Problem to solve: Write the records out once more, exactly as they appear below.

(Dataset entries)
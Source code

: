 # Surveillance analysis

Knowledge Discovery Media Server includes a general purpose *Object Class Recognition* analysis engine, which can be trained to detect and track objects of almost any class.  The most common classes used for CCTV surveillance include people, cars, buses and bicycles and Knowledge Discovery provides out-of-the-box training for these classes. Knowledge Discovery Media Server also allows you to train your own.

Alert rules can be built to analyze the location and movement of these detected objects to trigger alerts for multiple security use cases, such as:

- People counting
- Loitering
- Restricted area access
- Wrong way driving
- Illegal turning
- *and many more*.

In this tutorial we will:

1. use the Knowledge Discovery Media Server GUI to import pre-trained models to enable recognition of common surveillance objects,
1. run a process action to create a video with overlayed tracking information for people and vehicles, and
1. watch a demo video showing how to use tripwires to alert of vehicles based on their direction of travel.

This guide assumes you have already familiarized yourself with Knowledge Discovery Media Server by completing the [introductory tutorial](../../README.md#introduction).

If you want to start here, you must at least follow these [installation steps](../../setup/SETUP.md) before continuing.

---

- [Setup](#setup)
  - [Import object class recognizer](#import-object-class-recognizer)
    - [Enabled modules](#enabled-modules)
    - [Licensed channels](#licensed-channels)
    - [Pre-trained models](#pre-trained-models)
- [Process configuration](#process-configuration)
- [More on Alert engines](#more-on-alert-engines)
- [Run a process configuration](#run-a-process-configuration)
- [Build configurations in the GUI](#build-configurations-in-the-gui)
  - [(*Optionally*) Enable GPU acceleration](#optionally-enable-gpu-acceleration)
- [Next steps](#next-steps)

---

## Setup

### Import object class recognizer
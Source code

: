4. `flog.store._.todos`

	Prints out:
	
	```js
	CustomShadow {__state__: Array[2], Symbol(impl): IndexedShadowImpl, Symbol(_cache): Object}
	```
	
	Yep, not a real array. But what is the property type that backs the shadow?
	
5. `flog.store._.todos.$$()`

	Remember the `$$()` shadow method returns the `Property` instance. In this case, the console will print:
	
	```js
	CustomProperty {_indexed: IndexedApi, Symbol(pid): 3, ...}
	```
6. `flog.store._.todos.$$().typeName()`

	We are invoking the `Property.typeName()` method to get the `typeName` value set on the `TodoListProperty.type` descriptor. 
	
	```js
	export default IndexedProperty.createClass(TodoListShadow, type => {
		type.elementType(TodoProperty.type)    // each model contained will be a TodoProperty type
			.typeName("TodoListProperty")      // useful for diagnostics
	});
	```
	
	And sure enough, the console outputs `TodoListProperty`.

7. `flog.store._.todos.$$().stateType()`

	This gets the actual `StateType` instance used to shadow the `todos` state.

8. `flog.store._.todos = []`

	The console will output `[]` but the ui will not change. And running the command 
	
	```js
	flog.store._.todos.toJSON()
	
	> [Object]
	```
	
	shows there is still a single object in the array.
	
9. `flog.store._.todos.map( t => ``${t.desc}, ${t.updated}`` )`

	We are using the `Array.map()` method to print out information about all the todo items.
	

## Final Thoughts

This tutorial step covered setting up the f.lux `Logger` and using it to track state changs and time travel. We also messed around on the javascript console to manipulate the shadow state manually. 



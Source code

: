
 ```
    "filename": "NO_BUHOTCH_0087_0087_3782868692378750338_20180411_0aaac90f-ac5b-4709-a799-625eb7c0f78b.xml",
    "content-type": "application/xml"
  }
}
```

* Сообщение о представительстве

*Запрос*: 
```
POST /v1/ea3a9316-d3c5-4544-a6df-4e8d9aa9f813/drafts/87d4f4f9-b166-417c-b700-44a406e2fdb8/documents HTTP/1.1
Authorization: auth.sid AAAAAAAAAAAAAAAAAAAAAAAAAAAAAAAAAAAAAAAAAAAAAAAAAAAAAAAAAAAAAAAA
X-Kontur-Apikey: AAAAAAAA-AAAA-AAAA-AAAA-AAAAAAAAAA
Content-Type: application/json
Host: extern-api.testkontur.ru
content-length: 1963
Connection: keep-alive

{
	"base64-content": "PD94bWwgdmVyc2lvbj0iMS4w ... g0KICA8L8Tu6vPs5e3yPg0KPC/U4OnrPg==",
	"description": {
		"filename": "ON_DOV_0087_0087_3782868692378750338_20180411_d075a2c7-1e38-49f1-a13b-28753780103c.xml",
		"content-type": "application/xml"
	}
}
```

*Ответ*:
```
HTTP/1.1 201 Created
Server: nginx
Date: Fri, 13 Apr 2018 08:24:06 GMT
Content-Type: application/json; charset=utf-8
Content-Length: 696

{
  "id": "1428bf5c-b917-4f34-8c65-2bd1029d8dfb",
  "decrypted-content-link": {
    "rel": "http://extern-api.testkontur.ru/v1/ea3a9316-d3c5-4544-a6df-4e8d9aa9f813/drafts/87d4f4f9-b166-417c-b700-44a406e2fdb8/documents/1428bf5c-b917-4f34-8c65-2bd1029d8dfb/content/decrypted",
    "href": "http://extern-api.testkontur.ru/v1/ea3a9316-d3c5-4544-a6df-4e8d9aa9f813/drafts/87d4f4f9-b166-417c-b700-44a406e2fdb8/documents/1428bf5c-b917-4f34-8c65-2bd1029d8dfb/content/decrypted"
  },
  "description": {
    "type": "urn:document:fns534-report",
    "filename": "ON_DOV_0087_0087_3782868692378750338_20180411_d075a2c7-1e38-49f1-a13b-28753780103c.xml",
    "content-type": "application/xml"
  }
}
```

Solution below:
Source code

: # Surveillance analysis

Knowledge Discovery Media Server includes a general purpose *Object Class Recognition* analysis engine, which can be trained to detect and track objects of almost any class.  The most common classes used for CCTV surveillance include people, cars, buses and bicycles and Knowledge Discovery provides out-of-the-box training for these classes. Knowledge Discovery Media Server also allows you to train your own.

Alert rules can be built to analyze the location and movement of these detected objects to trigger alerts for multiple security use cases, such as:

- People counting
- Loitering
- Restricted area access
- Wrong way driving
- Illegal turning
- *and many more*.

In this tutorial we will:

1. use the Knowledge Discovery Media Server GUI to import pre-trained models to enable recognition of common surveillance objects,
1. run a process action to create a video with overlayed tracking information for people and vehicles, and
1. watch a demo video showing how to use tripwires to alert of vehicles based on their direction of travel.

This guide assumes you have already familiarized yourself with Knowledge Discovery Media Server by completing the [introductory tutorial](../../README.md#introduction).

If you want to start here, you must at least follow these [installation steps](../../setup/SETUP.md) before continuing.

---

- [Setup](#setup)
  - [Import object class recognizer](#import-object-class-recognizer)
    - [Enabled modules](#enabled-modules)
    - [Licensed channels](#licensed-channels)
    - [Pre-trained models](#pre-trained-models)
- [Process configuration](#process-configuration)
- [More on Alert engines](#more-on-alert-engines)
- [Run a process configuration](#run-a-process-configuration)
- [Build configurations in the GUI](#build-configurations-in-the-gui)
  - [(*Optionally*) Enable GPU acceleration](#optionally-enable-gpu-acceleration)
- [Next steps](#next-steps)

---

## Setup

### Import object class recognizer
Source code

:4. `flog.store._.todos`

	Prints out:
	
	```js
	CustomShadow {__state__: Array[2], Symbol(impl): IndexedShadowImpl, Symbol(_cache): Object}
	```
	
	Yep, not a real array. But what is the property type that backs the shadow?
	
5. `flog.store._.todos.$$()`

	Remember the `$$()` shadow method returns the `Property` instance. In this case, the console will print:
	
	```js
	CustomProperty {_indexed: IndexedApi, Symbol(pid): 3, ...}
	```
6. `flog.store._.todos.$$().typeName()`

	We are invoking the `Property.typeName()` method to get the `typeName` value set on the `TodoListProperty.type` descriptor. 
	
	```js
	export default IndexedProperty.createClass(TodoListShadow, type => {
		type.elementType(TodoProperty.type)    // each model contained will be a TodoProperty type
			.typeName("TodoListProperty")      // useful for diagnostics
	});
	```
	
	And sure enough, the console outputs `TodoListProperty`.

7. `flog.store._.todos.$$().stateType()`

	This gets the actual `StateType` instance used to shadow the `todos` state.

8. `flog.store._.todos = []`

	The console will output `[]` but the ui will not change. And running the command 
	
	```js
	flog.store._.todos.toJSON()
	
	> [Object]
	```
	
	shows there is still a single object in the array.
	
9. `flog.store._.todos.map( t => ``${t.desc}, ${t.updated}`` )`

	We are using the `Array.map()` method to print out information about all the todo items.
	

## Final Thoughts

This tutorial step covered setting up the f.lux `Logger` and using it to track state changs and time travel. We also messed around on the javascript console to manipulate the shadow state manually. 



Source code

:
 ```
    "filename": "NO_BUHOTCH_0087_0087_3782868692378750338_20180411_0aaac90f-ac5b-4709-a799-625eb7c0f78b.xml",
    "content-type": "application/xml"
  }
}
```

* Сообщение о представительстве

*Запрос*: 
```
POST /v1/ea3a9316-d3c5-4544-a6df-4e8d9aa9f813/drafts/87d4f4f9-b166-417c-b700-44a406e2fdb8/documents HTTP/1.1
Authorization: auth.sid AAAAAAAAAAAAAAAAAAAAAAAAAAAAAAAAAAAAAAAAAAAAAAAAAAAAAAAAAAAAAAAA
X-Kontur-Apikey: AAAAAAAA-AAAA-AAAA-AAAA-AAAAAAAAAA
Content-Type: application/json
Host: extern-api.testkontur.ru
content-length: 1963
Connection: keep-alive

{
	"base64-content": "PD94bWwgdmVyc2lvbj0iMS4w ... g0KICA8L8Tu6vPs5e3yPg0KPC/U4OnrPg==",
	"description": {
		"filename": "ON_DOV_0087_0087_3782868692378750338_20180411_d075a2c7-1e38-49f1-a13b-28753780103c.xml",
		"content-type": "application/xml"
	}
}
```

*Ответ*:
```
HTTP/1.1 201 Created
Server: nginx
Date: Fri, 13 Apr 2018 08:24:06 GMT
Content-Type: application/json; charset=utf-8
Content-Length: 696

{
  "id": "1428bf5c-b917-4f34-8c65-2bd1029d8dfb",
  "decrypted-content-link": {
    "rel": "http://extern-api.testkontur.ru/v1/ea3a9316-d3c5-4544-a6df-4e8d9aa9f813/drafts/87d4f4f9-b166-417c-b700-44a406e2fdb8/documents/1428bf5c-b917-4f34-8c65-2bd1029d8dfb/content/decrypted",
    "href": "http://extern-api.testkontur.ru/v1/ea3a9316-d3c5-4544-a6df-4e8d9aa9f813/drafts/87d4f4f9-b166-417c-b700-44a406e2fdb8/documents/1428bf5c-b917-4f34-8c65-2bd1029d8dfb/content/decrypted"
  },
  "description": {
    "type": "urn:document:fns534-report",
    "filename": "ON_DOV_0087_0087_3782868692378750338_20180411_d075a2c7-1e38-49f1-a13b-28753780103c.xml",
    "content-type": "application/xml"
  }
}
```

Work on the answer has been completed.